Stored dataset items
========================================
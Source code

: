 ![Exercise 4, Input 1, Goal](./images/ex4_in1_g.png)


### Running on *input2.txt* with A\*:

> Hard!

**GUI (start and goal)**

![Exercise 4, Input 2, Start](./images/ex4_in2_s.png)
========================================
### What is being asked
Each line of the entries that contains the word "images" should be listed.

### Answer to the problem
: ![Exercise 4, Input 1, Goal](./images/ex4_in1_g.png)
![Exercise 4, Input 2, Start](./images/ex4_in2_s.png)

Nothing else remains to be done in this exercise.